Saksikan Video Pilihan di Bawah Ini:

Menko Darmin: Perang Dagang AS-China Jadi Biang Kerok Ekonomi RI Melambat

Ilustrasi mata uang yuan (iStock)
Ilustrasi mata uang yuan (iStock)

Sebelumnya, Badan Pusat Statistik (BPS) mencatat pertumbuhan ekonomi Indonesia pada kuartal II 2019 sebesar 5,05 persen secara tahunan atau year on year (yoy). Sementara pertumbuhan ekonomi di semester I 2019 hanya sebesar 5,06 persen.

Menteri Koordinator Bidang Perekonomian Darmin Nasution mengatakan, perlambatan pertumbuhan ekonomi di semester I khususnya pada kuartal II akibat perang dagang Amerika Serikat dan China.

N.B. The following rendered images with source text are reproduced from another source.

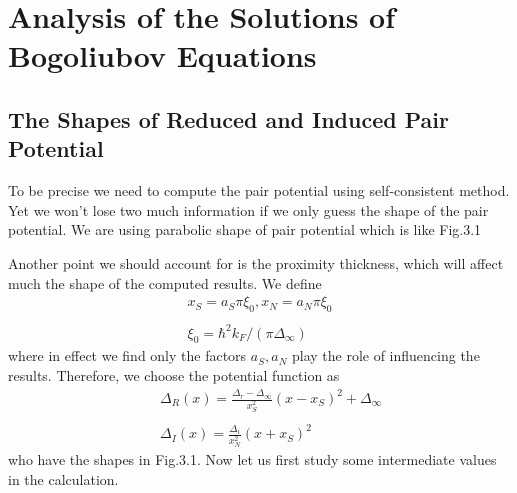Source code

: \section{Analysis of the Solutions of Bogoliubov Equations}
\subsection{The Shapes of Reduced and Induced Pair Potential}
To be precise we need to compute the pair potential using self-consistent method\citep{Reference11}. Yet we won't lose two much information if we only guess the shape of the pair potential\citep{Reference8, Reference4}. We are using parabolic shape of pair potential which is like Fig.3.1

Another point we should account for is the proximity thickness, which will affect much the shape of the computed results. We define
\begin{eqnarray}
x_S=a_S\pi\xi_0,x_N=a_N\pi\xi_0\nonumber\\
\\
\xi_0=\hbar^2 k_F/(\pi\Delta_{\infty})\nonumber
\end{eqnarray}
where in effect we find only the factors $a_S,a_N$ play the role of influencing the results.
Therefore, we choose the potential function as 
\begin{eqnarray}
&&\Delta_R(x)=\frac{\Delta_r-\Delta_{\infty}}{x_S^2}(x-x_S)^2+\Delta_{\infty}\nonumber\\
&&\\
&&\Delta_I(x)=\frac{\Delta_i}{x_N^2}(x+x_S)^2\nonumber
\end{eqnarray}
who have the shapes in Fig.3.1.
Now let us first study some intermediate values in the calculation.
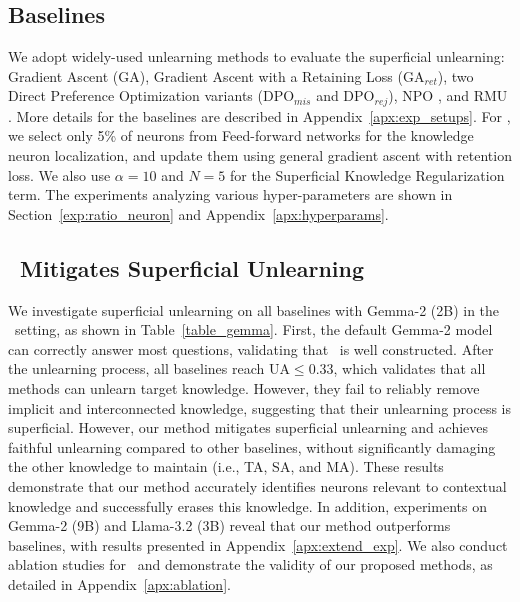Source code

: \subsection{Baselines}
We adopt widely-used unlearning methods to evaluate the superficial unlearning: Gradient Ascent (GA), Gradient Ascent with a Retaining Loss (GA$_{ret}$), two Direct Preference Optimization variants (DPO$_{mis}$ and DPO$_{rej}$), NPO \citep{zhang2024negative}, and RMU \citep{li2024wmdp}.
More details for the baselines are described in Appendix~\ref{apx:exp_setups}.
For \ourmodel, we select only 5\% of neurons from Feed-forward networks for the knowledge neuron localization, and update them using general gradient ascent with retention loss.
We also use $\alpha = 10$ and $N = 5$ for the Superficial Knowledge Regularization term.
The experiments analyzing various hyper-parameters are shown in Section~\ref{exp:ratio_neuron} and Appendix~\ref{apx:hyperparams}.











\subsection{\ourmodel~Mitigates Superficial Unlearning}
We investigate superficial unlearning on all baselines with Gemma-2 (2B) in the \ourdata~setting, as shown in Table~\ref{table_gemma}.
First, the default Gemma-2 model can correctly answer most questions, validating that \ourdata~is well constructed.
After the unlearning process, all baselines reach UA$\leq 0.33$, which validates that all methods can unlearn target knowledge.
However, they fail to reliably remove implicit and interconnected knowledge, suggesting that their unlearning process is superficial.
However, our method mitigates superficial unlearning and achieves faithful unlearning compared to other baselines, without significantly damaging the other knowledge to maintain (i.e., TA, SA, and MA).
These results demonstrate that our method accurately identifies neurons relevant to contextual knowledge and successfully erases this knowledge.
In addition, experiments on Gemma-2 (9B) and Llama-3.2 (3B) reveal that our method outperforms baselines, with results presented in Appendix~\ref{apx:extend_exp}.
We also conduct ablation studies for \ourmodel~and demonstrate the validity of our proposed methods, as detailed in Appendix~\ref{apx:ablation}.





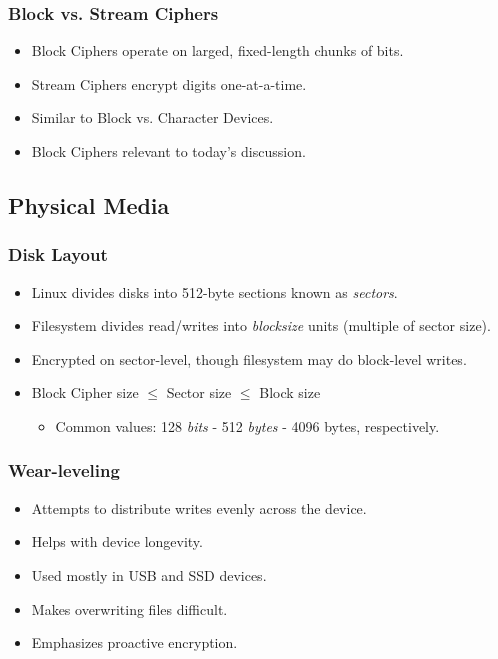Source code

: \documentclass[xcolor={dvipsnames,svgnames},hyperref=dvips]{beamer}
\begin{document}
	\begin{frame}
		\frametitle{Block vs. Stream Ciphers}
		\begin{itemize}
		\item Block Ciphers operate on larged, fixed-length chunks of bits.
		\item Stream Ciphers encrypt digits one-at-a-time.
		\item Similar to Block vs. Character Devices.
		\item Block Ciphers relevant to today's discussion.
		\end{itemize}
	\end{frame}

	\subsection{Physical Media}
	\begin{frame}
		\frametitle{Disk Layout}
		\begin{itemize}
		\item Linux divides disks into 512-byte sections known as \textit{sectors}.
		\item Filesystem divides read/writes into \textit{blocksize} units (multiple of sector size).
		\item Encrypted on sector-level, though filesystem may do block-level writes.
		\item Block Cipher size $\leq$ Sector size $\leq$ Block size
			\begin{itemize}
			\item Common values: 128 \textit{bits} - 512 \textit{bytes} - 4096 bytes, respectively.
			\end{itemize}
		\end{itemize}
	\end{frame}

	\begin{frame}
		\frametitle{Wear-leveling}
		\begin{itemize}
		\item Attempts to distribute writes evenly across the device.
		\item Helps with device longevity.
		\item Used mostly in USB and SSD devices.
		\item Makes overwriting files difficult.
		\item Emphasizes proactive encryption.
		\end{itemize}
	\end{frame}
\end{document}
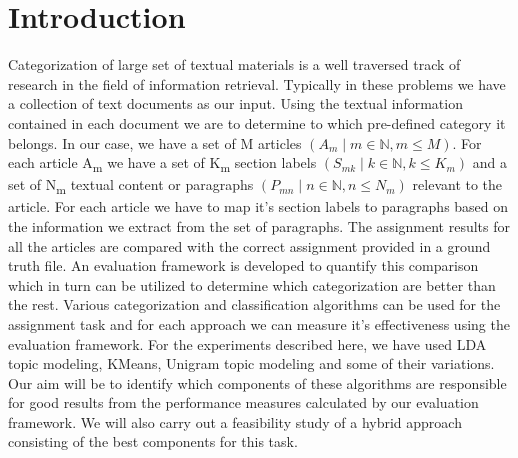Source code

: \section{Introduction}
\label{intro}
Categorization of large set of textual materials is a well traversed track of research in the field of information retrieval. Typically in these problems we have a collection of text documents as our input. Using the textual information contained in each document we are to determine to which pre-defined category it belongs. In our case, we have a set of M articles $(A_m \mid m \in \mathbb{N}, m \leq M)$. For each article A\textsubscript{m} we have a set of K\textsubscript{m} section labels 
$(S_{mk} \mid k \in \mathbb{N}, k \leq K_m)$ and a set of N\textsubscript{m} textual content or paragraphs 
$(P_{mn} \mid n \in \mathbb{N}, n \leq N_m)$ relevant to the article. For each article we have to map it's section labels to paragraphs based on the information we extract from the set of paragraphs. The assignment results for all the articles are compared with the correct assignment provided in a ground truth file.
An evaluation framework is developed to quantify this comparison which in turn can be utilized to determine which categorization are better than the rest.
Various categorization and classification algorithms can be used for the assignment task and for each approach we can measure it's effectiveness using the evaluation framework. For the experiments described here, we have used LDA topic modeling, KMeans, Unigram topic modeling and some of their variations. Our aim will be to identify which components of these algorithms are responsible for good results from the performance measures calculated by our evaluation framework. We will also carry out a feasibility study of a hybrid approach consisting of the best components for this task.

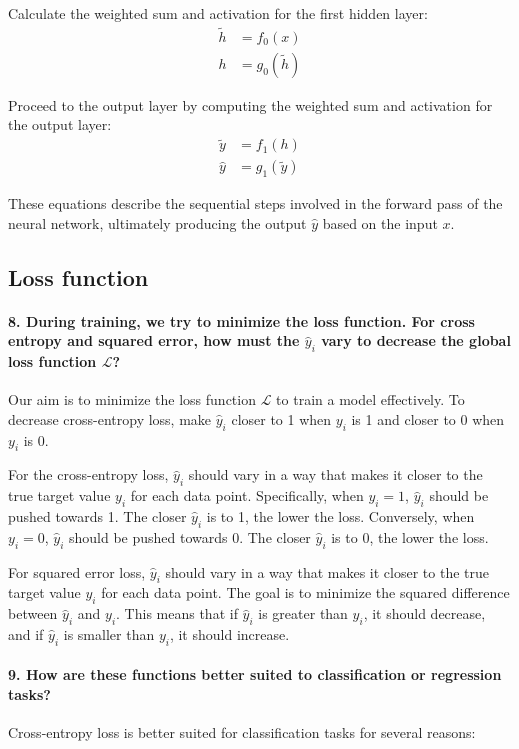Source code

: \documentclass{article}
\theoremstyle{plain}%
\theoremstyle{definition}
\theoremstyle{remark}
\begin{document}
Calculate the weighted sum and activation for the first hidden layer:
\begin{align*}
    \tilde{h} & = f_0(x)         \\
    h         & = g_0(\tilde{h})
\end{align*}

Proceed to the output layer by computing the weighted sum and activation for the output layer:
\begin{align*}
    \tilde{y} & = f_1(h)         \\
    \hat{y}   & = g_1(\tilde{y})
\end{align*}

These equations describe the sequential steps involved in the forward pass of the neural network, ultimately producing the output $\hat{y}$ based on the input $x$.

\subsection{Loss function}
\paragraph{8. During training, we try to minimize the loss function. For cross entropy and squared error, how must the $ \hat{y}_i $  vary to decrease the global loss function $ \mathcal{L} $?}
Our aim is to minimize the loss function $\mathcal{L}$ to train a model effectively. To decrease cross-entropy loss, make $\hat{y}_i$ closer to 1 when $y_i$ is 1 and closer to 0 when $y_i$ is 0.

For the cross-entropy loss, $\hat{y}_i$ should vary in a way that makes it closer to the true target value $y_i$ for each data point. Specifically, when $y_i = 1$, $\hat{y}_i$ should be pushed towards 1. The closer $\hat{y}_i$ is to 1, the lower the loss. Conversely, when $y_i = 0$, $\hat{y}_i$ should be pushed towards 0. The closer $\hat{y}_i$ is to 0, the lower the loss.

For squared error loss, $\hat{y}_i$ should vary in a way that makes it closer to the true target value $y_i$ for each data point. The goal is to minimize the squared difference between $\hat{y}_i$ and $y_i$. This means that if $\hat{y}_i$ is greater than $y_i$, it should decrease, and if $\hat{y}_i$ is smaller than $y_i$, it should increase.

\paragraph{9. How are these functions better suited to classification or regression tasks?}
Cross-entropy loss is better suited for classification tasks for several reasons:
\end{document}
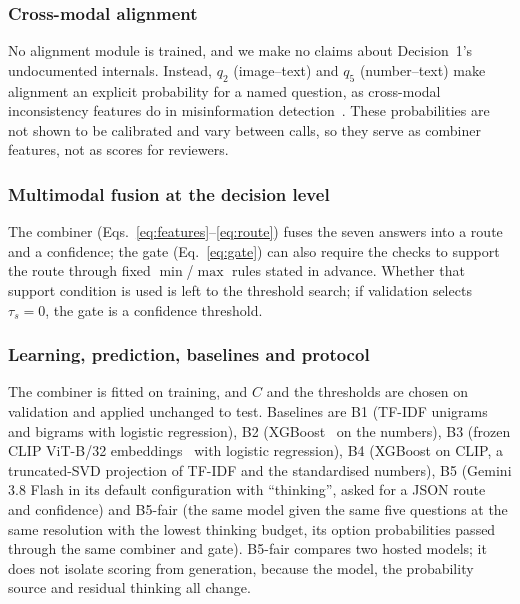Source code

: \subsubsection{Cross-modal alignment}\label{sec:alignment}

No alignment module is trained, and we make no claims about Decision~1's undocumented internals. Instead, $q_2$ (image--text) and $q_5$ (number--text) make alignment an explicit probability for a named question, as cross-modal inconsistency features do in misinformation detection~\cite{akhtar2026}. These probabilities are not shown to be calibrated and vary between calls, so they serve as combiner features, not as scores for reviewers.

\subsubsection{Multimodal fusion at the decision level}\label{sec:fusion}

The combiner (Eqs.~\ref{eq:features}--\ref{eq:route}) fuses the seven answers into a route and a confidence; the gate (Eq.~\ref{eq:gate}) can also require the checks to support the route through fixed $\min$/$\max$ rules stated in advance. Whether that support condition is used is left to the threshold search; if validation selects $\tau_s=0$, the gate is a confidence threshold.

\subsubsection{Learning, prediction, baselines and protocol}\label{sec:learning}

The combiner is fitted on training, and $C$ and the thresholds are chosen on validation and applied unchanged to test. Baselines are B1 (TF-IDF unigrams and bigrams with logistic regression), B2 (XGBoost~\cite{chen2016xgboost} on the numbers), B3 (frozen CLIP ViT-B/32 embeddings~\cite{radford2021clip} with logistic regression), B4 (XGBoost on CLIP, a truncated-SVD projection of TF-IDF and the standardised numbers), B5 (Gemini 3.8 Flash in its default configuration with ``thinking'', asked for a JSON route and confidence) and B5-fair (the same model given the same five questions at the same resolution with the lowest thinking budget, its option probabilities passed through the same combiner and gate). B5-fair compares two hosted models; it does not isolate scoring from generation, because the model, the probability source and residual thinking all change.

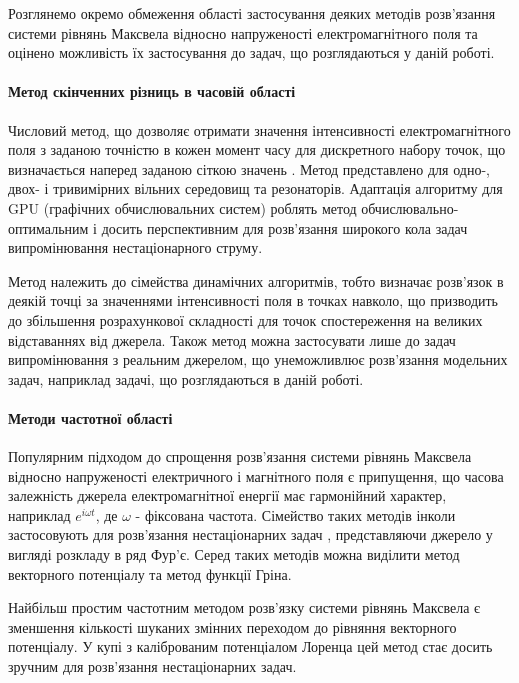 Розглянемо окремо обмеження області застосування деяких методів 
розв'язання системи рівнянь Максвела відносно напруженості 
електромагнітного поля та оцінено можливість їх застосування до задач, 
що розглядаються у даній роботі.

\paragraph{Метод скінченних різниць в часовій області}

Числовий метод, що дозволяє отримати значення інтенсивності електромагнітного 
поля з заданою точністю в кожен момент часу для дискретного набору точок, що
визначається наперед заданою сіткою значень \cite{imp:FDTD1966}. Метод 
представлено для одно-, двох- і тривимірних \cite{imp:FDTD1975} вільних 
середовищ та резонаторів. Адаптація алгоритму для GPU (графічних 
обчислювальних систем) \cite{imp:FDTD2011} роблять метод 
обчислювально-оптимальним і досить перспективним для розв'язання 
широкого кола задач випромінювання нестаціонарного струму.

Метод належить до сімейства динамічних алгоритмів, тобто визначає розв'язок 
в деякій точці за значеннями інтенсивності поля в точках навколо, що 
призводить до збільшення розрахункової складності для точок спостереження на 
великих відставаннях від джерела. Також метод можна застосувати лише до 
задач випромінювання з реальним джерелом, що унеможливлює розв'язання 
модельних задач, наприклад задачі, що розглядаються в даній роботі.

\paragraph{Методи частотної області}

Популярним підходом до спрощення розв'язання системи рівнянь Максвела відносно
напруженості електричного і магнітного поля є припущення, що часова залежність 
джерела електромагнітної енергії має гармонійний характер, наприклад 
$ e^{i \omega t} $, де $ \omega $ - фіксована частота. Сімейство таких 
методів \cite{imp:Shubarin1960} інколи застосовують для розв'язання 
нестаціонарних задач \cite{imp:Harmuth1981}, представляючи джерело у вигляді 
розкладу в ряд Фур'є. Серед таких методів можна виділити метод векторного 
потенціалу та метод функції Гріна.

Найбільш простим частотним методом розв'язку системи рівнянь Максвела є 
зменшення кількості шуканих змінних переходом до рівняння векторного 
потенціалу. У купі з каліброваним потенціалом Лоренца цей метод стає досить 
зручним для розв'язання нестаціонарних задач.

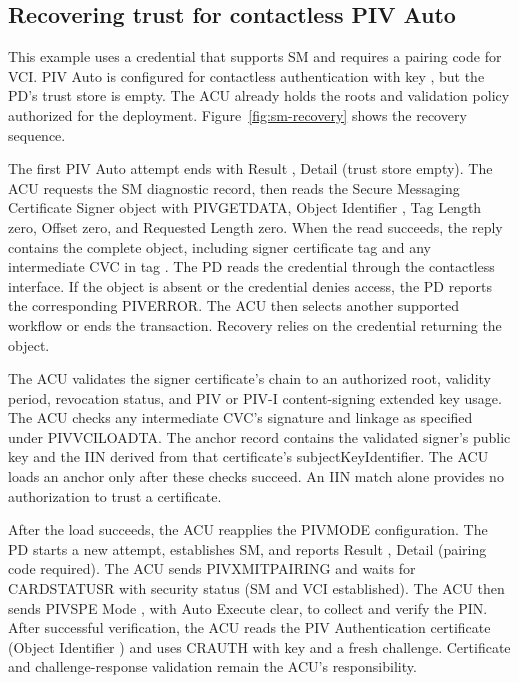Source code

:\subsection{Recovering trust for contactless PIV Auto}
\label{ex:sm-recovery}

This example uses a credential that supports SM and requires a pairing code
for VCI. PIV Auto is configured for contactless authentication with key
, but the PD's trust store is empty. The ACU already holds the roots
and validation policy authorized for the deployment. Figure~\ref{fig:sm-recovery}
shows the recovery sequence.



The first PIV Auto attempt ends with Result , Detail 
(trust store empty). The ACU requests the SM diagnostic record, then reads the
Secure Messaging Certificate Signer object with PIVGETDATA, Object Identifier
, Tag Length zero, Offset zero, and Requested Length zero.
When the read succeeds, the reply contains the complete object, including
signer certificate tag  and any intermediate CVC in tag .
The PD reads the credential through the contactless interface. If the object
is absent or the credential denies access, the PD reports the corresponding
PIVERROR. The ACU then selects another supported workflow or ends the
transaction. Recovery relies on the credential returning the object.

The ACU validates the signer certificate's chain to an authorized root,
validity period, revocation status, and PIV or PIV-I content-signing extended
key usage. The ACU checks any intermediate CVC's signature and linkage as
specified under PIVVCILOADTA. The anchor record contains the validated signer's
public key and the IIN derived from that certificate's subjectKeyIdentifier.
The ACU loads an anchor only after these checks succeed.
An IIN match alone provides no authorization to trust a certificate.

After the load succeeds, the ACU reapplies the PIVMODE configuration. The PD
starts a new attempt, establishes SM, and reports Result , Detail
 (pairing code required). The ACU sends PIVXMITPAIRING and waits for
CARDSTATUSR with security status  (SM and VCI established).
The ACU then sends PIVSPE Mode , with Auto Execute clear, to collect
and verify the PIN. After successful verification, the ACU reads the PIV
Authentication certificate (Object Identifier ) and uses CRAUTH
with key  and a fresh challenge. Certificate and challenge-response
validation remain the ACU's responsibility.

Dampak ketegangan tak hanya dirasakan kedua negara itu, tetapi juga perdagangan global.

"Itu (tahun lalu) memang menunjukkan pergerakan ekonominya kalau impor naik. Kali ini tidak. Impornya negatif dan itu memang kelihatannya dampaknya terhadap pertumbuhan itu cukup langsung," ujar Menko Darmin di Kantornya, Jakarta, pada Senin 5 Agustus 2019. 

Dia melanjutkan, pertumbuhan ekonomi secara keseluruhan pada tahun ini masih bisa capai target sebesar 5,3 persen. Namun dengan catatan kondisi ekonomi global stabil.

"Tentu saja tergantung ekonomi global seperti apa pasti ada pengaruh ke situ tapi kita tidak bisa bilang murni hanya sekedar ekonomi dalam negeri. Global bagaimana kita belum tahu ,tapi melihat gejala globalnya katanya berunding-berunding tapi tahu-tahu bea masuk naik lagi," jelasnya.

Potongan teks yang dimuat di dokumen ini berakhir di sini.